Works and Weeks

I have wanted for a long time to understand Paracelsus better. Finally getting the opportunity in developing a paper on Bacon, Timothy Bright (1551-1615) and the anonymous iatrochemical tract Philiatros (1615) for the upcoming Scientiae conference. Anyway, having read some of Pagel and Debus, high-water mark for me has up to this point been Charles Webster’s Paracelsus: Medicine, Magic and Mission at the End of Time (Yale 2008). I found this book fantastically informative, if somewhat plodding and shapeless. But now, in the course of a more systematic review of the literature, I have finally come upon Andrew Weeks’s Paracelsus: Speculative Theory and the Crisis of the Early Reformation (Albany 1997) and it is absolutely brilliant! So clear, so thesis-driven, so beautifully written and illuminating! Looking back at Webster, I find that he cites Weeks, once, dismissively, yet not substantively, and then calls him “Geoffrey Weeks” in the index!

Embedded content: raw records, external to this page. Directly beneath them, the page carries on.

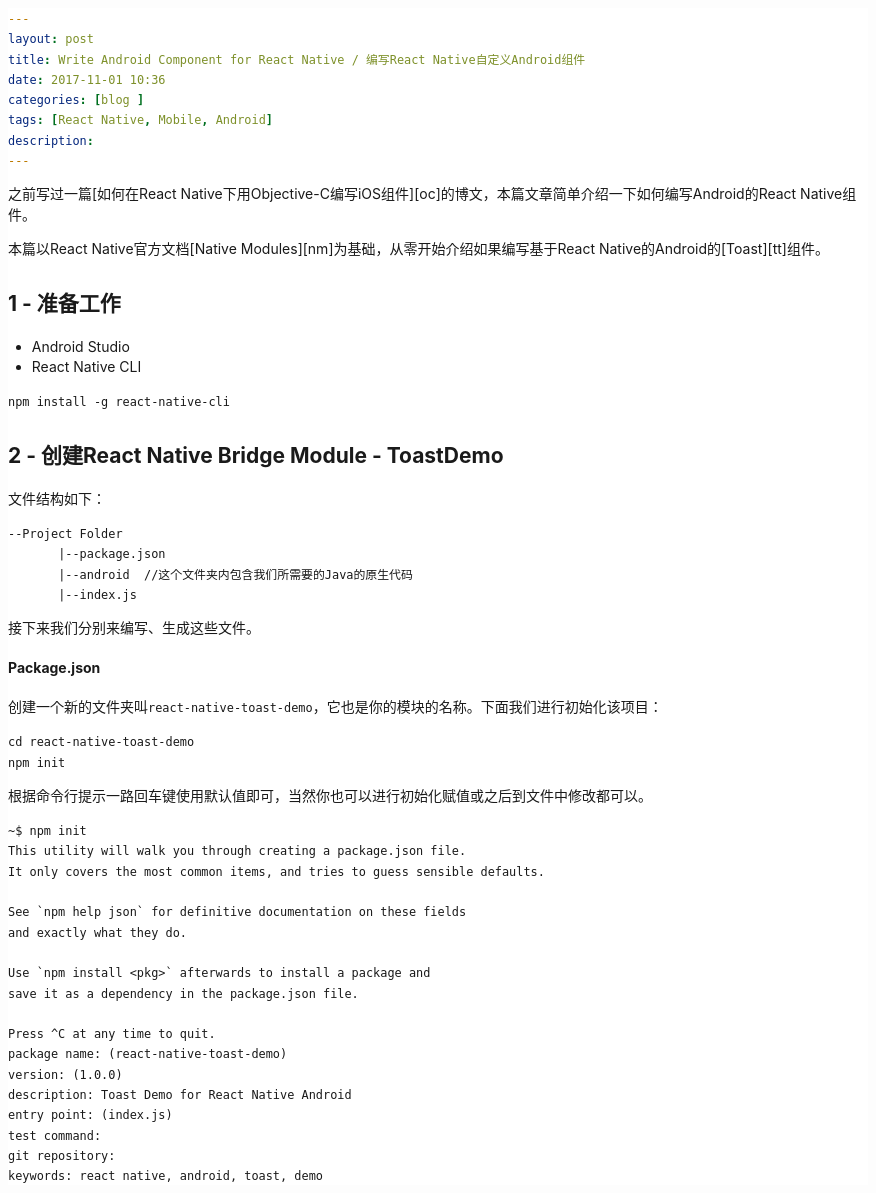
 ```yaml
---
layout: post
title: Write Android Component for React Native / 编写React Native自定义Android组件
date: 2017-11-01 10:36
categories: [blog ]
tags: [React Native, Mobile, Android]
description:
---
```


之前写过一篇[如何在React Native下用Objective-C编写iOS组件][oc]的博文，本篇文章简单介绍一下如何编写Android的React Native组件。

本篇以React Native官方文档[Native Modules][nm]为基础，从零开始介绍如果编写基于React Native的Android的[Toast][tt]组件。

## 1 - 准备工作

  * Android Studio
  * React Native CLI

```
npm install -g react-native-cli
```


## 2 - 创建React Native Bridge Module - ToastDemo

文件结构如下：

```
--Project Folder
       |--package.json
       |--android  //这个文件夹内包含我们所需要的Java的原生代码
       |--index.js   
```

接下来我们分别来编写、生成这些文件。

#### Package.json

创建一个新的文件夹叫`react-native-toast-demo`，它也是你的模块的名称。下面我们进行初始化该项目：

```
cd react-native-toast-demo
npm init
```
根据命令行提示一路回车键使用默认值即可，当然你也可以进行初始化赋值或之后到文件中修改都可以。



```
~$ npm init
This utility will walk you through creating a package.json file.
It only covers the most common items, and tries to guess sensible defaults.

See `npm help json` for definitive documentation on these fields
and exactly what they do.

Use `npm install <pkg>` afterwards to install a package and
save it as a dependency in the package.json file.

Press ^C at any time to quit.
package name: (react-native-toast-demo)
version: (1.0.0)
description: Toast Demo for React Native Android
entry point: (index.js)
test command:
git repository:
keywords: react native, android, toast, demo
```

[code]: https://github.com/ShongSu/react-native-toast-demo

WTF, mensch?

Author: JD Fleming

I am Professor of English Literature at Simon Fraser University in Vancouver, BC. My work is in the intellectual history of the early-modern period (1500-1700), with a special interest in epistemic issues around the emergence of modern natural science (the "Scientific Revolution"). Philosophically, for me, these issues are subsumed in hermeneutics.